Activity: Return every line in the entries below where the word "overhead" shows up.

Working data:

····················

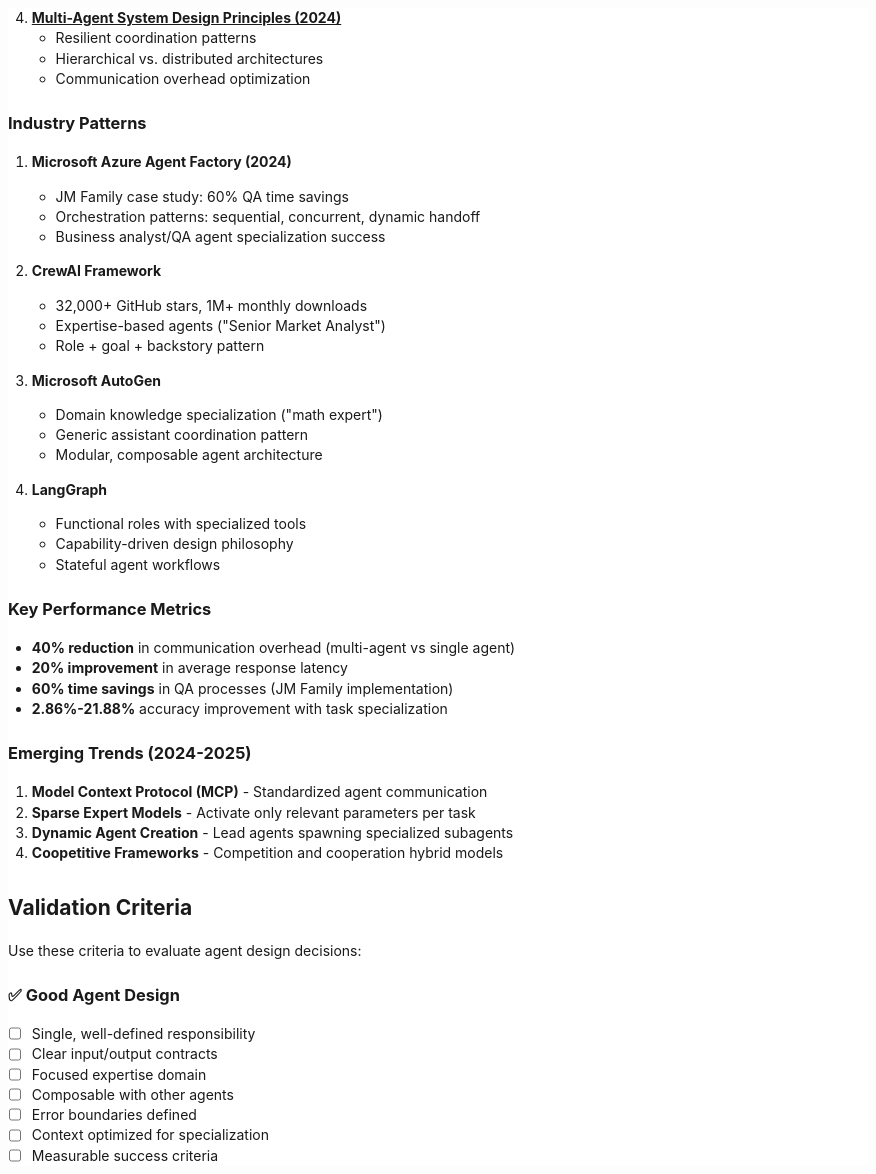 4. **[Multi-Agent System Design Principles (2024)](https://link.springer.com/article/10.1007/s40903-015-0013-x)**
   - Resilient coordination patterns
   - Hierarchical vs. distributed architectures
   - Communication overhead optimization

### Industry Patterns

1. **Microsoft Azure Agent Factory (2024)**
   - JM Family case study: 60% QA time savings
   - Orchestration patterns: sequential, concurrent, dynamic handoff
   - Business analyst/QA agent specialization success

2. **CrewAI Framework**
   - 32,000+ GitHub stars, 1M+ monthly downloads
   - Expertise-based agents ("Senior Market Analyst")
   - Role + goal + backstory pattern

3. **Microsoft AutoGen**
   - Domain knowledge specialization ("math expert")
   - Generic assistant coordination pattern
   - Modular, composable agent architecture

4. **LangGraph**
   - Functional roles with specialized tools
   - Capability-driven design philosophy
   - Stateful agent workflows

### Key Performance Metrics

- **40% reduction** in communication overhead (multi-agent vs single agent)
- **20% improvement** in average response latency
- **60% time savings** in QA processes (JM Family implementation)
- **2.86%-21.88%** accuracy improvement with task specialization

### Emerging Trends (2024-2025)

1. **Model Context Protocol (MCP)** - Standardized agent communication
2. **Sparse Expert Models** - Activate only relevant parameters per task
3. **Dynamic Agent Creation** - Lead agents spawning specialized subagents
4. **Coopetitive Frameworks** - Competition and cooperation hybrid models

## Validation Criteria

Use these criteria to evaluate agent design decisions:

### ✅ Good Agent Design

- [ ] Single, well-defined responsibility
- [ ] Clear input/output contracts
- [ ] Focused expertise domain
- [ ] Composable with other agents
- [ ] Error boundaries defined
- [ ] Context optimized for specialization
- [ ] Measurable success criteria
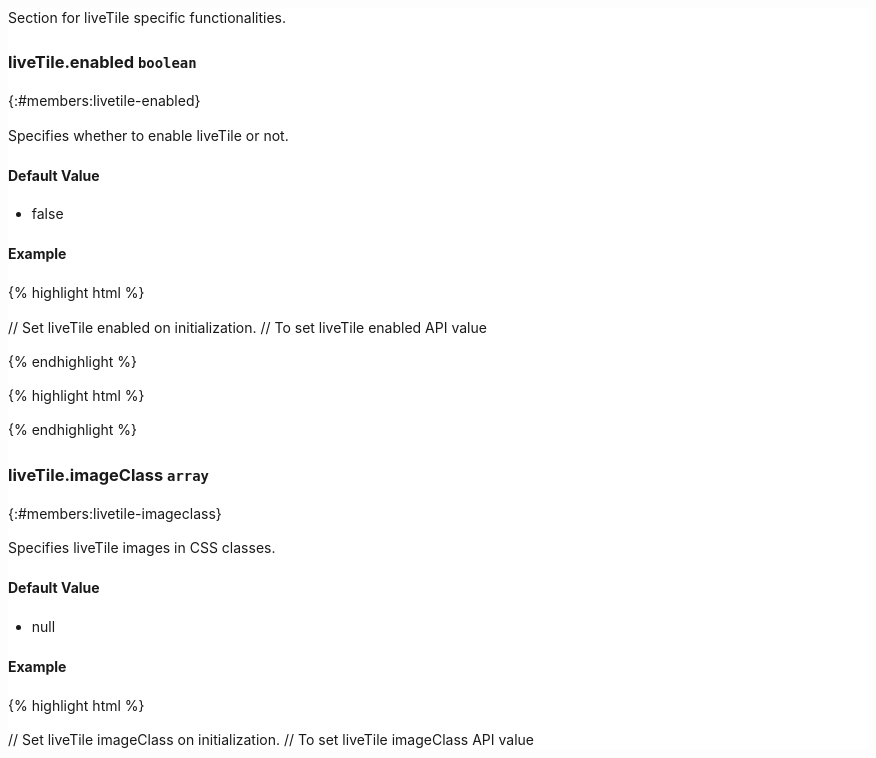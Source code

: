 Section for liveTile specific functionalities.

### liveTile.enabled `boolean`
{:#members:livetile-enabled}


Specifies whether to enable liveTile or not.




#### Default Value

* false


#### Example



{% highlight html %}
 
// Set liveTile enabled on initialization. 
// To set liveTile enabled API value 
<div id="tile" ></div>
<script> 
// Create Tile control 
$("#tile").ejTile({ renderMode:"windows", liveTile: { enabled: true, imageUrl:['themes/sample/tile/people.png','themes/sample/tile/sports.png'] } }); 
</script>{% endhighlight %}


{% highlight html %}
<script>
//Get or set the liveTile enabled, after initialization:
// Get the liveTile enabled API value.
 $("#tile").ejTile("option", "liveTile.enabled");                       
// Set the liveTile enabled API
$("#tile").ejTile("option", "liveTile.enabled", true); </script>          
 {% endhighlight %}


### liveTile.imageClass `array`
{:#members:livetile-imageclass}



Specifies liveTile images in CSS classes.


#### Default Value


* null


#### Example



{% highlight html %}
 
// Set liveTile imageClass on initialization. 
// To set liveTile imageClass API value 
<div id="tile" ></div>
<script> 
// Create Tile control 
$("#tile").ejTile({ renderMode:"windows", liveTile: { enabled: true, imageClass: ['img1','img2','img3'] } }); 
</script>
<style>
.img1
{
background-image:url("themes/sample/tile/people.png");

····················

Solution to this task:
   - Communication overhead optimization
- **40% reduction** in communication overhead (multi-agent vs single agent)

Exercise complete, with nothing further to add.